The Apple Watch is Not a Watch

April 17, 2015
Long before I tried on an Apple Watch last Monday at the Cherry Creek Apple Store and before I ordered my stainless steel watch with white sport band last Friday at 1:01 A.M. MST — since perhaps I saw the first images of the Watch at the 2014 September Event —  I’ve been imagining how using an Apple Watch on a daily basis will change my daily life.
A lot of us in the tech world are still trying to figure out what the Apple Watch is. Is it a watch? Is it a tiny iPhone strapped to your wrist? Is it something else altogether?
Even as we consider how essential our smartphones have become — how much easier they make it for us to do things and become and learn and travel and understand the world and connect and communicate as never before, we are still painfully aware of how consciously we grapple with these devices. They’re smaller and lighter then they have ever been, yet sometimes they still feel a burden. We drop them on a sidewalk, or accidentally sit on them. We leave them in a cab and never see them again. We feel them coming between ourselves and our dinner companions.
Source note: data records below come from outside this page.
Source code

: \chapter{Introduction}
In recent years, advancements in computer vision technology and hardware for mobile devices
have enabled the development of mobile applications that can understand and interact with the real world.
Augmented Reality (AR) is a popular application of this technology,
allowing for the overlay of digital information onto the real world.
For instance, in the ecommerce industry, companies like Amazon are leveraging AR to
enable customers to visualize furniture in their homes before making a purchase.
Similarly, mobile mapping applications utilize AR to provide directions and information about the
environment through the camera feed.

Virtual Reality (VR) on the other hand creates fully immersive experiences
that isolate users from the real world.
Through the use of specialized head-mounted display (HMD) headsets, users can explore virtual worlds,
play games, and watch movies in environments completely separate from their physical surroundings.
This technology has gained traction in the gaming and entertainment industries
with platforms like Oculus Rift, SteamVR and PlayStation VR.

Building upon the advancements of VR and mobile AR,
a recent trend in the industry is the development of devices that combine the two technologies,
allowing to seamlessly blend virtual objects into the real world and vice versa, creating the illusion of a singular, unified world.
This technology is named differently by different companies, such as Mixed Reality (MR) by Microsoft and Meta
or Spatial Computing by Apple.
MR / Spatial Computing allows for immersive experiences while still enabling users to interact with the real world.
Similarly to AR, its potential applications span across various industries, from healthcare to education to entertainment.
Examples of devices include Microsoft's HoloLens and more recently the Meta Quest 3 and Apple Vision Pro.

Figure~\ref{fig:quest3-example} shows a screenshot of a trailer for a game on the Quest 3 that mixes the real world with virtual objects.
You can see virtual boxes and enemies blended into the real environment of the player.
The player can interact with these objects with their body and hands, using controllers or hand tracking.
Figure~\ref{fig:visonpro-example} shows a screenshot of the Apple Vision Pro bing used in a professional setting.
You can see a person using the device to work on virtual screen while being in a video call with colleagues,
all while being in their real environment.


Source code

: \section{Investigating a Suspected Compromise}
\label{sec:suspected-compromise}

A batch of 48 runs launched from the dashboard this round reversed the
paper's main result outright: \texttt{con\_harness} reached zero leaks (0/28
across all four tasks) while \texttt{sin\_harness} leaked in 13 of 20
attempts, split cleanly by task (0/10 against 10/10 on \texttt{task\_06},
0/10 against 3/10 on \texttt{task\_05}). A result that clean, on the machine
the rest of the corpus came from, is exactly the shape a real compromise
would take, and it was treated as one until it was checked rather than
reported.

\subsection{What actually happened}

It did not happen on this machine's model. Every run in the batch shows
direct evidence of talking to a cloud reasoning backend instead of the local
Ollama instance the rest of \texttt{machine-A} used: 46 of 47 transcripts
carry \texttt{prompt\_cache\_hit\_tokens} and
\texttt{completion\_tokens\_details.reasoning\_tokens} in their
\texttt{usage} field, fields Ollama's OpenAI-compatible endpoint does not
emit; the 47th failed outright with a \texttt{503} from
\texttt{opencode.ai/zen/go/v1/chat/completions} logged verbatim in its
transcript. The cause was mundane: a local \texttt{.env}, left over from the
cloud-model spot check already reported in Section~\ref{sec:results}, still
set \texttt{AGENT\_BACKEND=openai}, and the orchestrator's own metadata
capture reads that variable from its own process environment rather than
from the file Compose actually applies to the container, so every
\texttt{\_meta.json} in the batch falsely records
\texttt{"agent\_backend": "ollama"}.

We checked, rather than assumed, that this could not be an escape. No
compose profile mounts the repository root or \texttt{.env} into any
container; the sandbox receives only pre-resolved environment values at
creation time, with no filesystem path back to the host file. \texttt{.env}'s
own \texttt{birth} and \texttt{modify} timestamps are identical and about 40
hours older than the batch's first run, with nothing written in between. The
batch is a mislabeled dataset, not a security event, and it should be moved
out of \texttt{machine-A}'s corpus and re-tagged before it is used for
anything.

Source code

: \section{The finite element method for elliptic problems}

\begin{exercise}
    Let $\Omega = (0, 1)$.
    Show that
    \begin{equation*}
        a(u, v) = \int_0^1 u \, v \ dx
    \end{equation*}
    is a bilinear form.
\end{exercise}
There is an axiom in design that the best design is design that disappears. This measure of good design, is that design which so closely integrates the purpose and aesthetics of the object, that the user isn’t confronted, or in best cases, even aware, of the design process. It’s one of the biggest challenges in the realm of personal technology.
The Apple Watch is a major advancement toward blurring that line. I’ve been considering, for example, how many times I interact with my phone in an awkward way during my morning routine. I wake up, and check the weather and my schedule for the day. When I’m getting ready, I check to see when the next bus will be leaving, and whether there have been any urgent emails since I left work the day before. I check to see if the recipe for tonight’s dinner requires me to pull anything out of the freezer. I check to see which houseplants need to be watered and what tasks are urgent for the day. While all of this is information which enhances my ability to be prepared for and enjoy my life, to let my brain focus more on executive function and creative synthesis and less on storing information, it’s also about 20 different times in the space of an hour or two that I’m picking my phone up and putting it down or looking for it at hand when I’ve accidentally left it in the other room. This is also true during my commute, where my primary bag is a backpack, which is a kind of bag which is extremely convenient for carrying a lot of things simultaneously in a comfortable way, but not at all for accessing any of those items frequently. As I’ve been examining my daily routine, I see how things are about to improve toward information collection which is easier, friendlier, less domineering and more in tune with the rhythms of life.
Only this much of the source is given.